The sixth season of the American television spy drama Burn Notice premiered on June 14, 2012, on the cable television channel USA Network.

Cast

John C. McGinley appeared in six episodes as Tom Card, Michael's original CIA trainer.  Taryn Manning appeared in one episode as one of Fiona's fellow prisoners.  Jere Burns and Kristanna Loken returned to the series for multiple episodes as Anson Fullerton and Rebecca Lang, respectively.  Lauren Stamile and Alex Carter also returned to the series as Dani Pearce and Jason Bly, respectively.  Faran Tahir appeared in the third episode as Ahmed, a ruthless Lebanese agent.  William Mapother appeared in the sixth episode as Garret Hartley, a mercenary hired to kill Barry (Paul Tei).  Richard Burgi appeared in the seventh episode as a villain who has targeted Evan (Brando Eaton), the troubled son of Sam's new sugar momma, Elsa (played by Jennifer Taylor).  Angélica Celaya guest starred in the ninth episode of the season as Angela Flores, a woman whose boyfriend is accused of illegally trading weapons on the black market.  Chad Coleman appeared in the tenth episode as Brady Pressman, a CIA operative who, after failing in his mission to capture Anson alive, hopes to set things right. Also appearing in the tenth-to-twelfth episodes was Kenny Johnson as Tyler Gray, the trigger man behind the death of Michael's brother. 
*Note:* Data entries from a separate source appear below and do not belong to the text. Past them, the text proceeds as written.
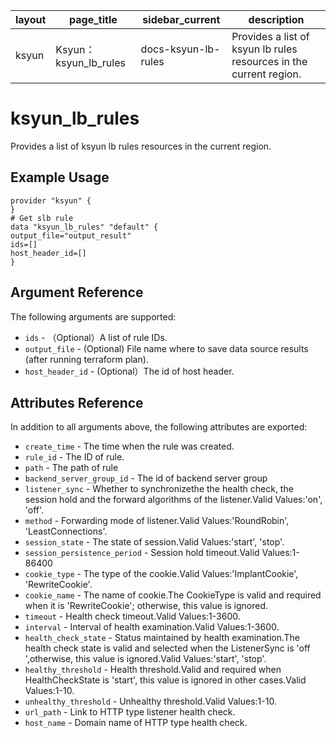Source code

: | layout | page_title            | sidebar_current     | description                                                  |
| ------ | --------------------- | ------------------- | ------------------------------------------------------------ |
| ksyun  | Ksyun：ksyun_lb_rules | docs-ksyun-lb-rules | Provides a list of ksyun lb rules resources in the current region. |

# ksyun_lb_rules

  Provides a list of ksyun lb rules resources in the current region.

## Example Usage

```
provider "ksyun" {
}
# Get slb rule
data "ksyun_lb_rules" "default" {
output_file="output_result"
ids=[]
host_header_id=[]
}
```

## Argument Reference

The following arguments are supported:

- `ids` - （Optional）A list of rule IDs.
- `output_file` - (Optional) File name where to save data source results (after running terraform plan).
- `host_header_id` - (Optional）The id of host header.

## Attributes Reference

In addition to all arguments above, the following attributes are exported:

- `create_time` - The time when the rule was created.
- `rule_id` - The ID of rule.
- `path` - The path of rule
- `backend_server_group_id` - The id of backend server group
- `listener_sync` - Whether to synchronizethe the health check, the session hold and the forward algorithms of the listener.Valid Values:'on', 'off'.
- `method` - Forwarding mode of listener.Valid Values:'RoundRobin', 'LeastConnections'.
- `session_state` - The state of session.Valid Values:'start', 'stop'.
- `session_persistence_period` - Session hold timeout.Valid Values:1-86400
- `cookie_type` - The type of the cookie.Valid Values:'ImplantCookie', 'RewriteCookie'.
- `cookie_name` - The name of cookie.The CookieType is valid and required when it is 'RewriteCookie'; otherwise, this value is ignored.
- `timeout` - Health check timeout.Valid Values:1-3600.
- `interval` - Interval of health examination.Valid Values:1-3600.
- `health_check_state` - Status maintained by health examination.The health check state is valid and selected when the ListenerSync is 'off ',otherwise, this value is ignored.Valid Values:'start', 'stop'.
- `healthy_threshold` - Health threshold.Valid and required when HealthCheckState is 'start', this value is ignored in other cases.Valid Values:1-10.
- `unhealthy_threshold` - Unhealthy threshold.Valid Values:1-10.
- `url_path` - Link to HTTP type listener health check.
- `host_name` - Domain name of HTTP type health check.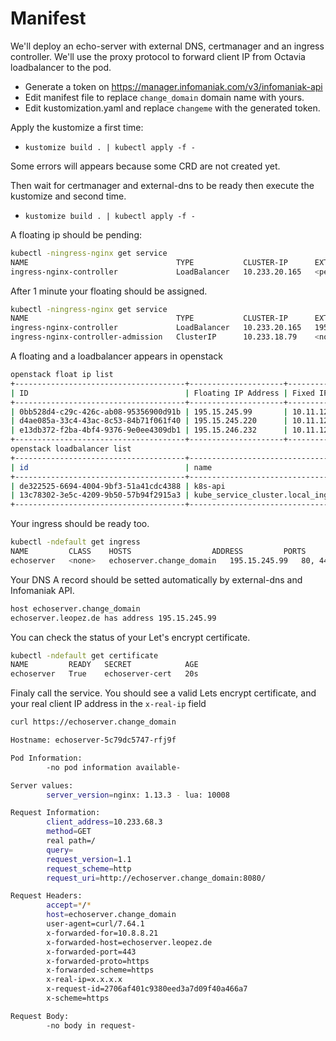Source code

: # Manifest

We'll deploy an echo-server with external DNS, certmanager and an ingress controller.
We'll use the proxy protocol to forward client IP from Octavia loadbalancer to the pod.

- Generate a token on https://manager.infomaniak.com/v3/infomaniak-api
- Edit manifest file to replace `change_domain` domain name with yours. 
- Edit kustomization.yaml and replace `changeme` with the generated token.

Apply the kustomize a first time:

- `kustomize build . | kubectl apply -f -`

Some errors will appears because some CRD are not created yet.

Then wait for certmanager and external-dns to be ready then execute the kustomize and second time.

- `kustomize build . | kubectl apply -f -`

A floating ip should be pending:

```bash
kubectl -ningress-nginx get service
NAME                                 TYPE           CLUSTER-IP      EXTERNAL-IP   PORT(S)                      AGE
ingress-nginx-controller             LoadBalancer   10.233.20.165   <pending>     80:31683/TCP,443:30852/TCP   77s
```

After 1 minute your floating should be assigned.

```bash
kubectl -ningress-nginx get service
NAME                                 TYPE           CLUSTER-IP      EXTERNAL-IP     PORT(S)                      AGE
ingress-nginx-controller             LoadBalancer   10.233.20.165   195.15.245.99   80:31683/TCP,443:30852/TCP   3m46s
ingress-nginx-controller-admission   ClusterIP      10.233.18.79    <none>          443/TCP  
```

A floating and a loadbalancer appears in openstack

```bash
openstack float ip list
+--------------------------------------+---------------------+------------------+--------------------------------------+--------------------------------------+----------------------------------+
| ID                                   | Floating IP Address | Fixed IP Address | Port                                 | Floating Network                     | Project                          |
+--------------------------------------+---------------------+------------------+--------------------------------------+--------------------------------------+----------------------------------+
| 0bb528d4-c29c-426c-ab08-95356900d91b | 195.15.245.99       | 10.11.12.24      | 7dddc5bf-037c-4988-8786-d9ea5d302ff1 | 0f9c3806-bd21-490f-918d-4a6d1c648489 | 3bef6ea32166448f96f188c81e25c4c6 |
| d4ae085a-33c4-43ac-8c53-84b71f061f40 | 195.15.245.220      | 10.11.12.81      | 5a2111ba-687b-4ba1-9d88-2ec86059c93c | 0f9c3806-bd21-490f-918d-4a6d1c648489 | 3bef6ea32166448f96f188c81e25c4c6 |
| e13db372-f2ba-4bf4-9376-9e0ee4309db1 | 195.15.246.232      | 10.11.12.73      | 5ca10481-3169-4faf-9e89-1fe4a2214bd3 | 0f9c3806-bd21-490f-918d-4a6d1c648489 | 3bef6ea32166448f96f188c81e25c4c6 |
+--------------------------------------+---------------------+------------------+--------------------------------------+--------------------------------------+----------------------------------+
openstack loadbalancer list
+--------------------------------------+-------------------------------------------------------------------+----------------------------------+-------------+---------------------+------------------+----------+
| id                                   | name                                                              | project_id                       | vip_address | provisioning_status | operating_status | provider |
+--------------------------------------+-------------------------------------------------------------------+----------------------------------+-------------+---------------------+------------------+----------+
| de322525-6694-4004-9bf3-51a41cdc4388 | k8s-api                                                           | 3bef6ea32166448f96f188c81e25c4c6 | 10.11.12.81 | ACTIVE              | ONLINE           | amphora  |
| 13c78302-3e5c-4209-9b50-57b94f2915a3 | kube_service_cluster.local_ingress-nginx_ingress-nginx-controller | 3bef6ea32166448f96f188c81e25c4c6 | 10.11.12.24 | ACTIVE              | ONLINE           | octavia  |
+--------------------------------------+-------------------------------------------------------------------+----------------------------------+-------------+---------------------+------------------+----------+
```

Your ingress should be ready too.

```bash
kubectl -ndefault get ingress
NAME         CLASS    HOSTS                  ADDRESS         PORTS     AGE
echoserver   <none>   echoserver.change_domain   195.15.245.99   80, 443   5m55s
```

Your DNS A record should be setted automatically by external-dns and Infomaniak API.

```bash
host echoserver.change_domain
echoserver.leopez.de has address 195.15.245.99
```

You can check the status of your Let's encrypt certificate.

```bash
kubectl -ndefault get certificate
NAME         READY   SECRET            AGE
echoserver   True    echoserver-cert   20s
```

Finaly call the service. You should see a valid Lets encrypt certificate, and your real client IP address in the `x-real-ip` field

```bash
curl https://echoserver.change_domain

Hostname: echoserver-5c79dc5747-rfj9f

Pod Information:
        -no pod information available-

Server values:
        server_version=nginx: 1.13.3 - lua: 10008

Request Information:
        client_address=10.233.68.3
        method=GET
        real path=/
        query=
        request_version=1.1
        request_scheme=http
        request_uri=http://echoserver.change_domain:8080/

Request Headers:
        accept=*/*
        host=echoserver.change_domain
        user-agent=curl/7.64.1
        x-forwarded-for=10.8.8.21
        x-forwarded-host=echoserver.leopez.de
        x-forwarded-port=443
        x-forwarded-proto=https
        x-forwarded-scheme=https
        x-real-ip=x.x.x.x
        x-request-id=2706af401c9380eed3a7d09f40a466a7
        x-scheme=https

Request Body:
        -no body in request-
```
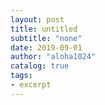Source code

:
 ```yaml
---
layout: post
title: untitled
subtitle: "none"
date: 2019-09-01
author: "aloha1024"
catalog: true
tags:
- excerpt
---
```



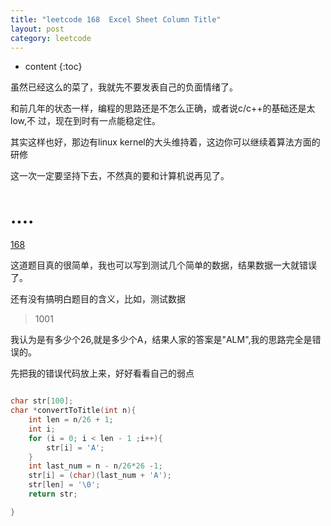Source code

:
 ```yaml
---
title: "leetcode 168  Excel Sheet Column Title"
layout: post
category: leetcode 
---
```


* content
{:toc}

虽然已经这么的菜了，我就先不要发表自己的负面情绪了。

和前几年的状态一样，编程的思路还是不怎么正确，或者说c/c++的基础还是太low,不
过，现在到时有一点能稳定住。

其实这样也好，那边有linux kernel的大头维持着，这边你可以继续着算法方面的研修

这一次一定要坚持下去，不然真的要和计算机说再见了。

# ....

[168](!https://leetcode.com/problems/excel-sheet-column-title/)

这道题目真的很简单，我也可以写到测试几个简单的数据，结果数据一大就错误了。

还有没有搞明白题目的含义，比如，测试数据

>1001

我认为是有多少个26,就是多少个A，结果人家的答案是"ALM",我的思路完全是错误的。

先把我的错误代码放上来，好好看看自己的弱点

```c

char str[100];
char *convertToTitle(int n){
	int len = n/26 + 1;
	int i;
	for (i = 0; i < len - 1 ;i++){
		str[i] = 'A';
	}
	int last_num = n - n/26*26 -1;
	str[i] = (char)(last_num + 'A');
	str[len] = '\0';
	return str;

}

```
Patton Oswalt and Sonja Sohn each had guest appearances during the winter season. Oswalt appeared in episodes 14-16 as Calvin Schmidt, a smuggler whom the team contacts for help in escaping the country. Sohn plays Olivia Riley, a high-level CIA director who “literally [wrote] the book on counter-intel training and procedures", and she appeared on a recurring basis beginning with the thirteenth episode.

Production
A sixth season, consisting of 18 episodes, was ordered by USA Network on April 16, 2010. This announcement came just over a month after the fourth season had completed airing. The season began in summer 2012.  Jeffrey Donovan stated in a pre-season interview that one of the show's long-standing characters will die during this season.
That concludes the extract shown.